While I plate up the prawns, Bret emerges from the pantry and recounts room service tales from a few nights ago.
“You know those sparkly BBC dramas where the aristos have all got fruity things happening under their gowns and the servants run the show, totally pretending not to notice the goings on?”
“Well nothing’s changed. We’re still invisible you know. They talk like we’re not there at all. It’s like Merchant Ivory without the frocks round here.”
I realised a while ago that the best way to get a story out of Bret was to appear totally disinterested, so I carry on arranging prawns with my back to him.
“So, two nights ago I’m taking a hot cocoa and biccies up to one of the suites on the 5th floor and this woman accosts me as I’m sashaying out of the lift, saying that she has a wine emergency. So thoroughly intrigued I followed her back to her room where her lady friend proceeded to tell her tales of woe and debauchery but in a sort of clean and good natured Canadian way. She spilled the beans on marriage, divorce, multiple pregnancies, affairs with Iranians and untimely death while all the while I’m standing there uncorking two bottles of wine at a snails pace. Not a glance, not a hint of acknowledgement at my presence.”
I could tell he was put out; Bret lived to be noticed.
“So what happened to the cocoa?” I ask.
He sighs. “I weave the Canadian equivalent of Anna Karenina and you want to know what happened to the cocoa? I delivered it 20 minutes later. It was cold.”
“No complaints?”
“No. Cold cocoa is good for the soul. At least that’s what I told them. People generally accept anything if you quote something spiritual at them.”
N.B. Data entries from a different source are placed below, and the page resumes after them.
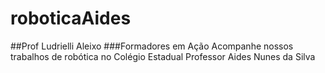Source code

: # roboticaAides
##Prof Ludrielli Aleixo
###Formadores em Ação
Acompanhe nossos trabalhos de robótica no Colégio Estadual Professor Aides Nunes da Silva
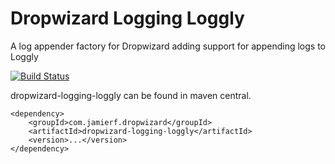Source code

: Dropwizard Logging Loggly
========

A log appender factory for Dropwizard adding support for appending logs to Loggly

[![Build Status](https://api.travis-ci.org/reines/dropwizard-logging-loggly.png)](https://travis-ci.org/reines/dropwizard-logging-loggly)

dropwizard-logging-loggly can be found in maven central.

    <dependency>
        <groupId>com.jamierf.dropwizard</groupId>
        <artifactId>dropwizard-logging-loggly</artifactId>
        <version>...</version>
    </dependency>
And with that, Bret went back to the pantry with his flute and left me to see out a slow mid-week night-shift on my own. About an hour later I went up to the fourth floor to deliver a cheese plate and some wine to a couple from Holland and when I got back there was a note stuck to the phone.

“Clocked off early darling. Sleep needs me. Catch you.”
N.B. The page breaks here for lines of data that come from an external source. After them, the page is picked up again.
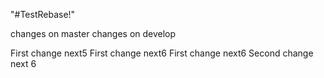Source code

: "#TestRebase!" 

changes on master
changes on develop

First change next5
First change next6
First change next6
Second change next 6
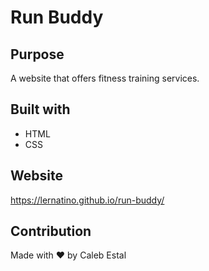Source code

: # Run Buddy


## Purpose
A website that offers fitness training services.


## Built with 
* HTML
* CSS


## Website
https://lernatino.github.io/run-buddy/

## Contribution
Made with ❤️ by Caleb Estal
But I never did see Bret in a kitchen, a banquet hall or behind a bar again. The man who had kept me sane and highly entertained through so many shifts vanished from the Melbourne hospitality scene. Our paths didn’t cross again in uniform and we hadn’t exchanged numbers or details of any sort. All we’d shared was the here and now.
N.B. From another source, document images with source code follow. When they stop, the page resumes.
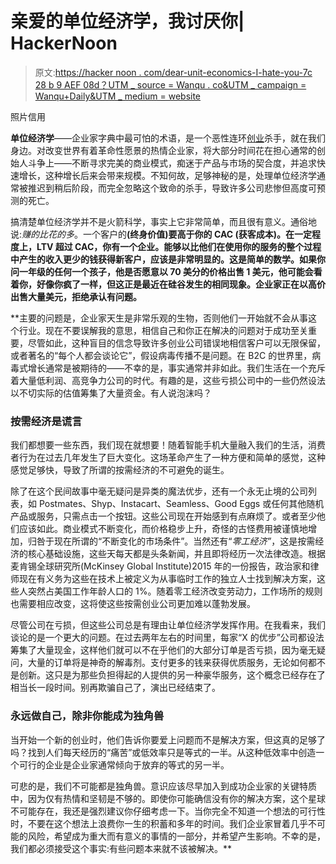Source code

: # 亲爱的单位经济学，我讨厌你| HackerNoon

> 原文:[https://hacker noon . com/dear-unit-economics-I-hate-you-7c 28 b 9 AEF 08d？UTM _ source = Wanqu . co&UTM _ campaign = Wanqu+Daily&UTM _ medium = website](https://hackernoon.com/dear-unit-economics-i-hate-you-7c28b9aef08d?utm_source=wanqu.co&utm_campaign=Wanqu+Daily&utm_medium=website)

照片信用

**单位经济学**——企业家字典中最可怕的术语，是一个恶性连环[创业](https://hackernoon.com/tagged/startup?ref=hackernoon.com)杀手，就在我们身边。对改变世界有着革命性愿景的热情企业家，将大部分时间花在担心通常的创始人斗争上——不断寻求完美的商业模式，痴迷于产品与市场的契合度，并追求快速增长，这种增长后来会带来规模。不知何故，足够神秘的是，处理单位经济学通常被推迟到稍后阶段，而完全忽略这个致命的杀手，导致许多公司悲惨但高度可预测的死亡。

搞清楚单位经济学并不是火箭科学，事实上它非常简单，而且很有意义。通俗地说:*赚的比花的多*。一个客户的[](https://hackernoon.com/tagged/ltv?ref=hackernoon.com)**(终身价值)要高于你的 **CAC** (获客成本)。在一定程度上，LTV 超过 CAC，你有一个企业。能够以比他们在使用你的服务的整个过程中产生的收入更少的钱获得新客户，应该是非常明显的。这是简单的数学。如果你问一年级的任何一个孩子，他是否愿意以 70 美分的价格出售 1 美元，他可能会看着你，好像你疯了一样，但这正是最近在硅谷发生的相同现象。企业家正在以高价出售大量美元，拒绝承认有问题。**

 **主要的问题是，企业家天生是非常乐观的生物，否则他们一开始就不会从事这个行业。现在不要误解我的意思，相信自己和你正在解决的问题对于成功至关重要，尽管如此，这种盲目的信念导致许多创业公司错误地相信客户可以无限保留，或者著名的“每个人都会谈论它”，假设病毒传播不是问题。在 B2C 的世界里，病毒式增长通常是被期待的——不幸的是，事实通常并非如此。我们生活在一个充斥着大量低利润、高竞争力公司的时代。有趣的是，这些亏损公司中的一些仍然设法以不切实际的估值筹集了大量资金。有人说泡沫吗？

### **按需经济是谎言**

我们都想要一些东西，我们现在就想要！随着智能手机大量融入我们的生活，消费者行为在过去几年发生了巨大变化。这场革命产生了一种方便和简单的感觉，这种感觉足够快，导致了所谓的按需经济的不可避免的诞生。

除了在这个民间故事中毫无疑问是异类的魔法优步，还有一个永无止境的公司列表，如 Postmates、Shyp、Instacart、Seamless、Good Eggs 或任何其他随机产品或服务，只需点击一个按钮。这些公司现在开始感到有点麻烦了。或者至少他们应该如此。商业模式不断变化，而价格稳步上升，奇怪的古怪费用被谨慎地增加，归咎于现在所谓的“不断变化的市场条件”。当然还有“*零工经济”*，这是按需经济的核心基础设施，这些天每天都是头条新闻，并且即将经历一次法律改造。根据麦肯锡全球研究所(McKinsey Global Institute)2015 年的一份报告，政治家和律师现在有义务为这些在技术上被定义为从事临时工作的独立人士找到解决方案，这些人突然占美国工作年龄人口的 1%。随着零工经济改变劳动力，工作场所的规则也需要相应改变，这将使这些按需创业公司更加难以蓬勃发展。

尽管公司在亏损，但这些公司总是有理由让单位经济学发挥作用。在我看来，我们谈论的是一个更大的问题。在过去两年左右的时间里，每家“X 的优步”公司都设法筹集了大量现金，这样他们就可以不在乎他们的大部分订单是否亏损，因为毫无疑问，大量的订单将是神奇的解毒剂。支付更多的钱来获得优质服务，无论如何都不是创新。这只是为那些负担得起的人提供的另一种豪华服务，这个概念已经存在了相当长一段时间。别再欺骗自己了，演出已经结束了。

### 永远做自己，除非你能成为独角兽

当开始一个新的创业时，他们告诉你要爱上问题而不是解决方案，但这真的足够了吗？找到人们每天经历的“痛苦”或低效率只是等式的一半。从这种低效率中创造一个可行的企业是企业家通常倾向于放弃的等式的另一半。

可悲的是，我们不可能都是独角兽。意识应该尽早加入到成功企业家的关键特质中，因为仅有热情和坚韧是不够的。即使你可能确信没有你的解决方案，这个星球不可能存在，我还是强烈建议你仔细考虑一下。当你完全不知道一个想法的可行性时，不要在这个想法上浪费你一生的积蓄和多年的时间。我们企业家冒着几乎不可能的风险，希望成为重大而有意义的事情的一部分，并希望产生影响。不幸的是，我们都必须接受这个事实:有些问题本来就不该被解决。**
A couple of months later, not long before leaving Australia, I was walking through my neighbourhood, weaving round the blocks, working out some song ideas in my head when there he was, Bret, looking strangely civilian-like, dressed, not in black with a white shirt and a waistcoat, but in jeans and a hoodie. Turns out he lived just round the corner from me in a building I often looked up at and admired; a magnificent three story Victorian house with wrought iron balconies marred by two satellite dishes and a scattering of chained up bikes. He told me he’d been back from his Kontiki tour for a few weeks now and was trying to get into some sort of marketing course at uni. He was playing flute in an amateur orchestra and thought he might go back and do just a few more hotel shifts to tide him over. We stood on the pavement under a large overhanging bush spilling over a garden fence and quickly ran out of things to say. There was no one to bitch about, no common anecdotes to dissect and no one to observe. Our conversation ran dry. We walked off in opposite directions, waved and said we’d no doubt bump into one another again. That was the last time I saw him.